I don't think adding to the README makes sense, as we already make the node version clear inside package.json and .nvmrc as well as the script that fails.
We should probably update the README to ensure that the correct version of Node is being used and that we recommend using nvm.

For what it's worth, @zeljkofilipin, I think this problem will go away in time. Once NPM v5 is deployed in CI, lockfiles will be honored and hopefully we won't have build differences across newer Node.js / NPM versions.

you can make a commit, but you if you run npm run build the version is important.

No, I could not make the commit. See T203591#4562169. Popups has a precommit git hook and it fails on my machine, aborting the commit.
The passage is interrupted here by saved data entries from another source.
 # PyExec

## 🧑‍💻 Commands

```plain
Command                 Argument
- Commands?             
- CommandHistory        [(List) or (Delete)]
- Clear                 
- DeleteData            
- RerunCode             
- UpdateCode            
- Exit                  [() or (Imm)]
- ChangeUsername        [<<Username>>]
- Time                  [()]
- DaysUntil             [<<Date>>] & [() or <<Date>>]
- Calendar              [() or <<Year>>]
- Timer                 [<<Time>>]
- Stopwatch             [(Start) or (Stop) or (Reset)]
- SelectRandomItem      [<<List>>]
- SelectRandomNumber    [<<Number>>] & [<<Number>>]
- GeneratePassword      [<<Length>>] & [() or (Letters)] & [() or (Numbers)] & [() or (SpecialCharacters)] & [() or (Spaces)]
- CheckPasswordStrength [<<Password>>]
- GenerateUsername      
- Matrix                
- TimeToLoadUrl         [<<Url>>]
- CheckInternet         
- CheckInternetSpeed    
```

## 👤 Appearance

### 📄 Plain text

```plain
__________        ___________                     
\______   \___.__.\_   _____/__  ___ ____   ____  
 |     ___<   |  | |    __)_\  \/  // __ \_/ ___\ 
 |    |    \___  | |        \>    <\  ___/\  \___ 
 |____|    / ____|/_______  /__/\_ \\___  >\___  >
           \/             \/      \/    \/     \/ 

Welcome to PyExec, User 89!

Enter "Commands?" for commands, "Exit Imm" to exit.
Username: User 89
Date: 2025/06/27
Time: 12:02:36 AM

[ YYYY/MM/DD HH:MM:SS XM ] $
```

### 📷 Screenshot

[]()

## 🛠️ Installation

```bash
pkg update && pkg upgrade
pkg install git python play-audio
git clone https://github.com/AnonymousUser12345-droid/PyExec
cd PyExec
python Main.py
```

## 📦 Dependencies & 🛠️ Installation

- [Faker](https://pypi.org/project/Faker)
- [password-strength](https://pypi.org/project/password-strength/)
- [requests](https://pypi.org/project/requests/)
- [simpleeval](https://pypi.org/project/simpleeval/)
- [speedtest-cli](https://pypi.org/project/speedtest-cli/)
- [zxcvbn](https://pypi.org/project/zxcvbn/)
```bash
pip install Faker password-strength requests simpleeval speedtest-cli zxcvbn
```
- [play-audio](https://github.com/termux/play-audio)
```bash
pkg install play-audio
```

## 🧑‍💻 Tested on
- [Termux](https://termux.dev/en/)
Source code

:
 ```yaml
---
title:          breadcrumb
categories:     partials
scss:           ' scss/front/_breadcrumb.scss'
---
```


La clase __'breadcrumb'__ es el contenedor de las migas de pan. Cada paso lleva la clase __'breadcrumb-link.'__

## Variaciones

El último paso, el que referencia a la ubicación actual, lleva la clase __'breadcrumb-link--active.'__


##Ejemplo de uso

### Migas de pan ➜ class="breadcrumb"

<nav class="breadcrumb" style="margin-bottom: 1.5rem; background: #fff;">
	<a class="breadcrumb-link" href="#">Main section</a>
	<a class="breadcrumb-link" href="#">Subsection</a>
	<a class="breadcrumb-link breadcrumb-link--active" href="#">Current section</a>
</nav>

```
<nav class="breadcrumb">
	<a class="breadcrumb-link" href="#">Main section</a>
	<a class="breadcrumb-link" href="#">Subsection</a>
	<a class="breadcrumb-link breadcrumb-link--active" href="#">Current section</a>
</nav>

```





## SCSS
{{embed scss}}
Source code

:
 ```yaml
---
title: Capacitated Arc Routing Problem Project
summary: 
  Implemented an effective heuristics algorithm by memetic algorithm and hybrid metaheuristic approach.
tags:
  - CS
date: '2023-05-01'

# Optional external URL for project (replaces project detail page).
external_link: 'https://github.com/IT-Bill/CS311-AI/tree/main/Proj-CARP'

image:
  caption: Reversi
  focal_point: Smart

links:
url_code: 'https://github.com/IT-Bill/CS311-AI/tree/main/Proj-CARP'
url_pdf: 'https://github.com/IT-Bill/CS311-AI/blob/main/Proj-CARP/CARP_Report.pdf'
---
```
All I wanted to do is add a dev dependency to package.json (one line change), but I was not even able to make a commit.

It seems the error message is not being broadcast well enough.
I don't think adding to the README makes sense, as we already make the node version clear inside package.json and .nvmrc as well as the script that fails.
We should probably update the README to ensure that the correct version of Node is being used and that we recommend using nvm.

I might just be more ignorant than an average contributor, but I've sent minor patches to many repositories and I can't remember ever being unable to make a commit.

I was not aware that node version can be specified in package.json and I have never used nvm, so I've ignored .nvmrc. Now that I know that, it's obvious. I did check readme file but I could not find any special requirements for the repo.

For what it's worth, @zeljkofilipin, I think this problem will go away in time. Once NPM v5 is deployed in CI, lockfiles will be honored and hopefully we won't have build differences across newer Node.js / NPM versions.

All problems will go away in time. 😄

The problem with the commit is the pre-commit hook (which runs the npm run build command) is failing. You should be able to disable it to not run into this problem.

Is there a task tracking NPM v5 being used in CI? I want to work out what the trade-offs here are for making this better or waiting for that. It's clearly not ideal right now and is annoying for us too.